留学中の年末、混雑しているバーで友人と話していたとき、足元に置いていた鞄が盗まれたことがあった。そこにはビザやパスポート、鍵などはもちろん、iPhoneやiPodといった高い物も含まれている。

途方に暮れた私だが、「そういえば結構いい保険入っていたな…」と思い出して申請したところ、たしか被害額の8割?ほどを補填してくれた。

また、割れたコップの破片で手の甲をざっくり切ってしまったときも、保険会社に連絡して日本語を話せる医者を手配してもらった。

ドイツ在住歴がそろそろ10年になる今では不要なケアだが、当時の私は海外サバイバルスキルが皆無だったので、本当に助かった。

いざというときのリスクヘッジとして、グレードが高い保険を選んでくれた親に感謝である。

利益を出す手段はたくさんあるが、損を減らす手段は少ない

保険は明日必要になるかもしれないけど、一生使わないかもしれない。損も利益も一切読めず、駆け引きもなく、最悪掛け捨てになる。

そのうえ、加入したらお金が増えるわけでもないし、手続きはややこしくて面倒くさい。
だから、後回しにしがちだ。

でもお金を増やす際に大事なのは、「損失を減らすこと」。
そう考えれば、資産運用の第一歩は保険であるべきじゃないか、と思うのだ。

たしかに保険は利益を出すためのものではないから、「資産運用」とすぐには結びつかないかもしれない。

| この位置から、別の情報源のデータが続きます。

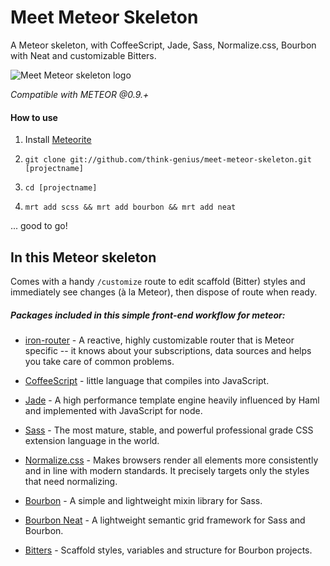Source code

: Meet Meteor Skeleton
====================

A Meteor skeleton, with CoffeeScript, Jade, Sass, Normalize.css, Bourbon with Neat and customizable Bitters.

![Meet Meteor skeleton logo](https://s3-us-west-2.amazonaws.com/think.genius.assets/logo.jpg "Logo")

*Compatible with METEOR @0.9.+*

#### How to use

1. Install [Meteorite](https://github.com/oortcloud/meteorite)

2. `git clone git://github.com/think-genius/meet-meteor-skeleton.git [projectname]`

3. `cd [projectname]`

4. `mrt add scss && mrt add bourbon && mrt add neat`

... good to go!

In this Meteor skeleton
----------------

Comes with a handy `/customize` route to edit scaffold (Bitter) styles and immediately see changes (à la Meteor), then dispose of route when ready.

##### Packages included in this simple front-end workflow for meteor:

* [iron-router](https://github.com/EventedMind/iron-router) - A reactive, highly customizable router that is Meteor specific -- it knows about your subscriptions, data sources and helps you take care of common problems.

* [CoffeeScript](http://coffeescript.org/) - little language that compiles into JavaScript.

* [Jade](http://jade-lang.com/) - A high performance template engine heavily influenced by Haml and implemented with JavaScript for node.

* [Sass](http://sass-lang.com/) - The most mature, stable, and powerful professional grade CSS extension language in the world.

* [Normalize.css](http://necolas.github.io/normalize.css/)  - Makes browsers render all elements more consistently and in line with modern standards. It precisely targets only the styles that need normalizing.

* [Bourbon](http://bourbon.io/) - A simple and lightweight mixin library for Sass.

* [Bourbon Neat](http://neat.bourbon.io/) - A lightweight semantic grid framework for Sass and Bourbon.

* [Bitters](http://bitters.bourbon.io/) - Scaffold styles, variables and structure for Bourbon projects.
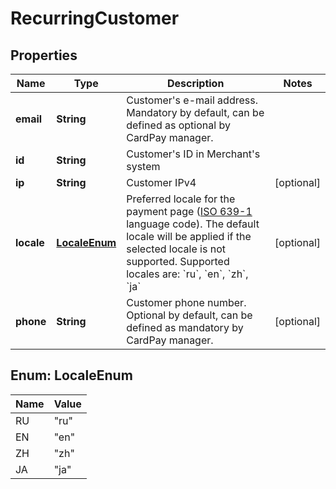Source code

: 
# RecurringCustomer

## Properties
Name | Type | Description | Notes
------------ | ------------- | ------------- | -------------
**email** | **String** | Customer&#39;s e-mail address. Mandatory by default, can be defined as optional by CardPay manager. | 
**id** | **String** | Customer&#39;s ID in Merchant&#39;s system | 
**ip** | **String** | Customer IPv4 |  [optional]
**locale** | [**LocaleEnum**](#LocaleEnum) | Preferred locale for the payment page ([ISO 639-1](https://en.wikipedia.org/wiki/ISO_639-1) language code). The default locale will be applied if the selected locale is not supported. Supported locales are: &#x60;ru&#x60;, &#x60;en&#x60;, &#x60;zh&#x60;, &#x60;ja&#x60; |  [optional]
**phone** | **String** | Customer phone number. Optional by default, can be defined as mandatory by CardPay manager. |  [optional]


<a name="LocaleEnum"></a>
## Enum: LocaleEnum
Name | Value
---- | -----
RU | &quot;ru&quot;
EN | &quot;en&quot;
ZH | &quot;zh&quot;
JA | &quot;ja&quot;



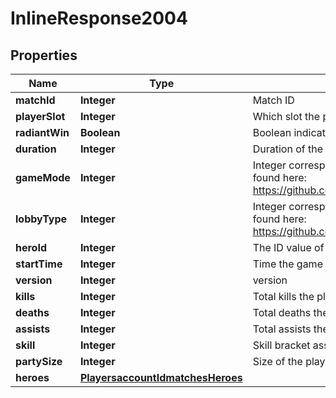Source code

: 
# InlineResponse2004

## Properties
Name | Type | Description | Notes
------------ | ------------- | ------------- | -------------
**matchId** | **Integer** | Match ID |  [optional]
**playerSlot** | **Integer** | Which slot the player is in. 0-127 are Radiant, 128-255 are Dire |  [optional]
**radiantWin** | **Boolean** | Boolean indicating whether Radiant won the match |  [optional]
**duration** | **Integer** | Duration of the game in seconds |  [optional]
**gameMode** | **Integer** | Integer corresponding to game mode played. List of constants can be found here: https://github.com/odota/dotaconstants/blob/master/json/game_mode.json |  [optional]
**lobbyType** | **Integer** | Integer corresponding to lobby type of match. List of constants can be found here: https://github.com/odota/dotaconstants/blob/master/json/lobby_type.json |  [optional]
**heroId** | **Integer** | The ID value of the hero played |  [optional]
**startTime** | **Integer** | Time the game started in seconds since 1970 |  [optional]
**version** | **Integer** | version |  [optional]
**kills** | **Integer** | Total kills the player had at the end of the game |  [optional]
**deaths** | **Integer** | Total deaths the player had at the end of the game |  [optional]
**assists** | **Integer** | Total assists the player had at the end of the game |  [optional]
**skill** | **Integer** | Skill bracket assigned by Valve (Normal, High, Very High) |  [optional]
**partySize** | **Integer** | Size of the player&#39;s party |  [optional]
**heroes** | [**PlayersaccountIdmatchesHeroes**](PlayersaccountIdmatchesHeroes.md) |  |  [optional]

しかしいくら利益を得たところで、突然トラブルが起きたらもうどうしようもない。お金を払うしかない。

保険は、そういう非常事態への備えだ。

利益を増やす手段は世の中にたくさんある一方で、損を減らす手段は、かなり限られている。だからこそ、リスクヘッジとして、資産を守るために保険をかけておくことが必要なのだ。

資産運用するならまず保険で守りを固めるべし

保険はあくまで、損をカバーするもの。

とはいえ、突発的なトラブルなんてそうそう起こるものじゃないし、「必要最低限でも困らない」と思っている人はたくさんいるだろう。

でもね、思うんですよ。
5年前に歯科保険を勧められたときに加入していれば、目の前の17万円の出費は回避できたなぁ、と。

もちろん、歯が割れずに保険料が無駄になる可能性だってある。
でも月々数百円を保険に払うのと、ある日突然数十万飛んでいくのであれば、前者のほうが明らかに懐のダメージが少ない。

もし私が夫の影響で投資を始めていたとしても、直後に17万円もの医療費の請求がきたら、きっとそれどころじゃなくなっていたからね。

攻めるなら、守りを固めてから。
守りを盤石にしてこそ強気に攻められるというのは、スポーツでもボードゲームでも資産運用でも同じだ。

というわけで、私は今、請求書を片手に「やる順番を間違っていたなぁ」と苦笑いしている。

さすがに17万円の突然の出費は痛いので、治療済みの割れた歯の治療費を払い、もう1本の治療のタイミングは様子見だ。

最後にみなさんに、改めて伝えておこう。
事故・病気の突発的な出費は怖いぞ…と。